A compromised restoration will be an insult to the memory of Hammad Raza, the first precious life lost after March 9, 2007. What about the massacre on May 12, the carnage the day Benazir landed in Karachi, the brutality unleashed on lawyers and civil society, the inhuman act of burning lawyers alive in Karachi? It will be insulting the memory of Shaheed Mohtarma Benazir Bhutto, whose mission was to restore democracy, and who better than her knew the value of an independent judge. The nation lost a great leader on that tragic day.
Too much water has flowed under the bridge, and it is unthinkable that after getting this far, there can be talk about actually penalising the judges. Because that’s exactly what this act would be.
Mr Zardari, I am fully aware of your sufferings, the brutal act of cutting your tongue, your long years in prison, and the fact that you did not have a pleasant experience with the judiciary at the time. We condemned it then and we condemn it now. But, sir, it was a different Pakistan then, which I say with regret. As I said earlier, we were a nation of sheep. Why am I not writing to President Musharraf? Because one pleads before someone who you have faith will relate to you — and that’s the beauty of democracy.
My late father, Justice Safdar Shah, was a victim of an amendment in the Constitution by Mr Z.A. Bhutto when he was chief justice of the Peshawar High Court, identical to the one I am writing about. An ideal person to be appointed judge of the Supreme Court by Gen Zia and to be party to the judicial murder of the very same man. Fortunately, he refused to sell his soul, and the rest is history. At least today I can hold my head up high.
Many other honourable judges have stood up for the independence of the judiciary in
the past, but they were not supported the way these judges were.
The nation has suffered long enough. The president has ravaged the country for nine years and wants five more. Yet time is being wasted on whether the deposed judges (real for me) should have their wings clipped. The president uses words such as ‘scum of the earth’ for a man whom the world has honoured, and gets away with it.
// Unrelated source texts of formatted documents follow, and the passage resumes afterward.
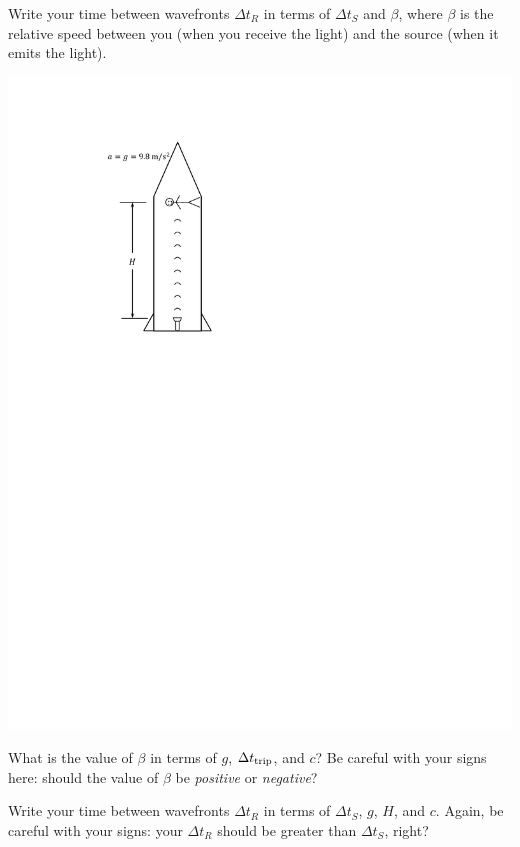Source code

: \begin{enumerate}[labparts]
\begin{minipage}{0.6\textwidth}
\item Write your time between wavefronts $\Delta t_R$ in terms of $\Delta t_S$ and $\beta$, where $\beta$ is the relative speed between you (when you receive the light) and the source (when it emits the light).
\answerspace{0.5in}
\end{minipage}
\begin{minipage}{0.39\textwidth}
\hspace{\fill}\includegraphics{gravity_time/accelerating_rocket.pdf}
\end{minipage}

\item What is the value of $\beta$ in terms of $g$, $\Delta t_{\rm trip}$, and $c$?  Be careful with your signs here: should the value of $\beta$ be \textit{positive} or \textit{negative}?
\answerspace{0.5in}

\item Write your time between wavefronts $\Delta t_R$ in terms of $\Delta t_S$, $g$, $H$, and $c$.  Again, be careful with your signs: your $\Delta t_R$ should be greater than $\Delta t_S$, right?
\answerspace{0.5in}

\end{enumerate}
We are stuck with an attorney-general whose father was party to the judicial murder of Mr Bhutto. Certain ministers are visiting the man who wrote in his book that the worst thing that happened to this country was Zulfikar Ali Bhutto.
Why is there intrigue and jealousy against the likes of Aitzaz Ahsan? Should we forget how Muneer Malik was tortured? Men of principle like Ali Ahmad Kurd, Justice Tariq Mehmood and so many others who led this movement are a rare commodity. Why are people like Sharifuddin Pirzada and Maulvi Iqbal Haider allowed to assist the Supreme Court in mutilating the Constitution?
Yet priceless assets like the honourable Justices Wajihuddin and Fakhruddin G. Ebrahim are ignored. Mr Zardari, I recall clearly the conversation between late Mohtarma Benazir Bhutto and my late father just before she returned to Pakistan in 1986. Amongst other things, he repeatedly told her not to surround herself with sycophants, and that Mr Bhutto’s fate was because of such elements.
Mr Zardari, do you realise the importance of the opportunity God has given you? In the past we have had independent judges but never an independent judiciary.
The hearts of the nation are with you in the torment you must feel for your children since the loss of their mother. You can either prove yourself to be a selfless, pragmatic leader, rising above personal grudges, or you can go down in history as the man who deprived this nation of an opportunity that can come only once in a lifetime.
Sir, I have confidence that inshallah you will do the right thing, and that you will put the wishes of the people and the salvation of Pakistan first.